=== TASK TO CARRY OUT ===
The expected output is the line holding "#### Editing a" plus every line after it through the end of the listing, copied exactly.

:: EXERCISE INPUT ::

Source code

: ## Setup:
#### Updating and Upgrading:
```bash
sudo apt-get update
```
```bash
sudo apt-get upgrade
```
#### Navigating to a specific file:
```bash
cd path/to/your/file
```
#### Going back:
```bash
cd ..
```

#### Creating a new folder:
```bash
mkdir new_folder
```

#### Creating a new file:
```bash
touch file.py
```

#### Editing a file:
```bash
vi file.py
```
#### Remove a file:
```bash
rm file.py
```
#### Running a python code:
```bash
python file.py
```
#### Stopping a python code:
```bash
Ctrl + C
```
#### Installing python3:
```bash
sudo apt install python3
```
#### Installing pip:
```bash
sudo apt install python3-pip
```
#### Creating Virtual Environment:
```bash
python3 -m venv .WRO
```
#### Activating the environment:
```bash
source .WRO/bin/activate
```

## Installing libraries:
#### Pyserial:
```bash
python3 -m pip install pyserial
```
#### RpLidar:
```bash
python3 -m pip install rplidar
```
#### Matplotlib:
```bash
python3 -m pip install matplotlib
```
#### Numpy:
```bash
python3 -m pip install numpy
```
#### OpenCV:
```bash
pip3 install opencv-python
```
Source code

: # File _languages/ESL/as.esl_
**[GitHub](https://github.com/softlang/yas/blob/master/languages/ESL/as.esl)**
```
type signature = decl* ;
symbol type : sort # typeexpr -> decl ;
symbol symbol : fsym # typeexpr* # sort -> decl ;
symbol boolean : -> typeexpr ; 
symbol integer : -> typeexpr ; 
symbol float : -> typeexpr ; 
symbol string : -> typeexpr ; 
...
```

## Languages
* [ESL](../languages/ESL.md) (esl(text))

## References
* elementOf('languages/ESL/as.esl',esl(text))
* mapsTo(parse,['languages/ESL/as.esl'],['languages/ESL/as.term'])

:::

=== FINISHED TASK ===
#### Editing a file:
```bash
vi file.py
```
#### Remove a file:
```bash
rm file.py
```
#### Running a python code:
```bash
python file.py
```
#### Stopping a python code:
```bash
Ctrl + C
```
#### Installing python3:
```bash
sudo apt install python3
```
#### Installing pip:
```bash
sudo apt install python3-pip
```
#### Creating Virtual Environment:
```bash
python3 -m venv .WRO
```
#### Activating the environment:
```bash
source .WRO/bin/activate
```

## Installing libraries:
#### Pyserial:
```bash
python3 -m pip install pyserial
```
#### RpLidar:
```bash
python3 -m pip install rplidar
```
#### Matplotlib:
```bash
python3 -m pip install matplotlib
```
#### Numpy:
```bash
python3 -m pip install numpy
```
#### OpenCV:
```bash
pip3 install opencv-python
```
Source code

: # File _languages/ESL/as.esl_
**[GitHub](https://github.com/softlang/yas/blob/master/languages/ESL/as.esl)**
```
type signature = decl* ;
symbol type : sort # typeexpr -> decl ;
symbol symbol : fsym # typeexpr* # sort -> decl ;
symbol boolean : -> typeexpr ; 
symbol integer : -> typeexpr ; 
symbol float : -> typeexpr ; 
symbol string : -> typeexpr ; 
...
```

## Languages
* [ESL](../languages/ESL.md) (esl(text))

## References
* elementOf('languages/ESL/as.esl',esl(text))
* mapsTo(parse,['languages/ESL/as.esl'],['languages/ESL/as.term'])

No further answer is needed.